Dr. Rohan Pethiyagoda

Former Chairman – Sri Lanka Tea Board

The Face of Ceylon Tea
The consumerist times in which we live have made competition for visibility on supermarket shelves, and for the attention of shoppers, a Darwinian struggle. It is red in tooth and claw, with no quarter asked or given. Brands have tried every ruse in the book to make themselves memorable to consumers. From flashy packaging to gigantic roadside hoardings and celebrity endorsements, we’ve seen them all.

Sri Lanka's best-known tea brand, however, does things differently. It places the beatific face of its founder front and centre of its brand. Thus it is that Merrill J. Fernando has become the face of Ceylon Tea. It is this face, in all its ecclesiastic sincerity, and his mellifluous voice, refined no doubt from much hymn-singing on Sundays, that consumers retain, imprinted on their minds, as they cruise the aisles of their local supermarket— whether in Sydney, Singapore or San Francisco. Who, after all, could doubt Merrill as he stands in the middle of a verdant tea garden, looking you in the eye and inviting you to try "my" Dilmah tea? By pinning his face to his brand, he has at a stroke done what brand managers only dream of: attaching his personal reputation indelibly to his company's product and imprinting this on the mind of his customers. The idea was a coup for Dilmah, a gift that's kept on giving, year after year.

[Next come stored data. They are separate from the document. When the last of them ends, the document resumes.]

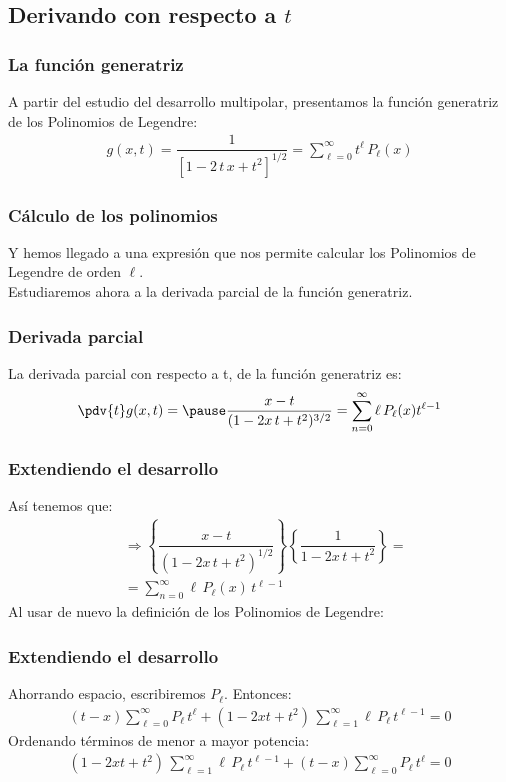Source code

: \subsection{Derivando con respecto a \texorpdfstring{$t$}{t}}
\begin{frame}
\frametitle{La función generatriz}
A partir del estudio del desarrollo multipolar, presentamos la función generatriz de los Polinomios de Legendre:
\begin{align*}
g(x, t) = \dfrac{1}{\left[ 1 - 2 \, t \, x + t^{2} \right]^{1/2} } = \sum_{\ell=0}^{\infty} t^{\ell} \, P_{\ell} (x)
\end{align*}
\end{frame}
\begin{frame}
\frametitle{Cálculo de los polinomios}
Y hemos llegado a una expresión que nos permite calcular los Polinomios de Legendre de orden $\ell$.
\\
\bigskip
\pause
Estudiaremos ahora a la derivada parcial de la función generatriz.
\end{frame}
\begin{frame}
\frametitle{Derivada parcial}
La derivada parcial con respecto a t, de la función generatriz es:
\begin{eqnarray*}
\pdv{t} g(x, t) = \pause \dfrac{x - t}{( 1 - 2 x \, t + t^{2})^{3/2}} = \sum_{n=0}^{\infty} \ell \, P_{\ell} (x) t^{\ell -1}
\end{eqnarray*}
\end{frame}
\begin{frame}
\frametitle{Extendiendo el desarrollo}
Así tenemos que:
\begin{align*}
&\Rightarrow \left\{ \dfrac{x - t}{( 1 - 2 x \, t + t^{2})^{1/2}} \right\} \left\{ \dfrac{1}{ 1 - 2 x \, t + t^{2}} \right\} = \\[0.5em]
&= \sum_{n=0}^{\infty} \ell \, P_{\ell} (x) \, t^{\ell -1}
\end{align*}
\pause
Al usar de nuevo la definición de los Polinomios de Legendre:
\end{frame}
\begin{frame}
\frametitle{Extendiendo el desarrollo}
Ahorrando espacio, escribiremos $P_{\ell}$. Entonces:
\begin{align*}
(t {-} x) \sum_{\ell=0}^{\infty} P_{\ell} \, t^{\ell} + ( 1 {-} 2 x t {+} t^{2}) \, \sum_{\ell=1}^{\infty} \ell \, P_{\ell} \, t^{\ell-1} = 0
\end{align*}
\pause
Ordenando términos de menor a mayor potencia:
\begin{align*}
(1 {-} 2 x t {+} t^{2}) \, \sum_{\ell=1}^{\infty} \ell \, P_{\ell} \, t^{\ell-1} {+} (t {-} x) \sum_{\ell=0}^{\infty} P_{\ell} \, t^{\ell} = 0
\end{align*}
\end{frame}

None of that, of course, satisfies MJF. He has, additionally, set himself apart as the champion of pure Ceylon tea, arguing endlessly against the cheap imports that threaten it. This is the one issue on which he will not compromise. The national brew is, for Merrill, not a commodity of trade: it is an integral element of Sri Lanka’s heritage, to be lovingly curated and passed on intact to future generations. When he refers to Dilmah as "my" tea, he means precisely that.

Importantly, he recognizes that that heritage carried a cost: the 200,000 hectares of montane rainforest that was mown down to make way for the island's tea industry in the colonial era. Such of that forest that still remains is now protected as UNESCO's Central Highlands World Heritage Site, almost all of which borders tea plantations. Alive to the fact that this nexus presents the tea industry with an opportunity to redress at least part of the cost we, as a nation, have paid to yield the prosperity that tea has given us, Merrill founded Dilmah Conservation, a foundation dedicated to the preservation and study of nature. More recently, aware of the threats a warmer and drier climate pose to the island’s highlands (and hence also to its tea industry), he has diverted considerable attention to addressing climate change and its mitigation. Merrill J. Fernando's 90 years has thus been a force for good as few other lives can ever be. Sadly, there's only one of him. He must be cloned before we lose the recipe.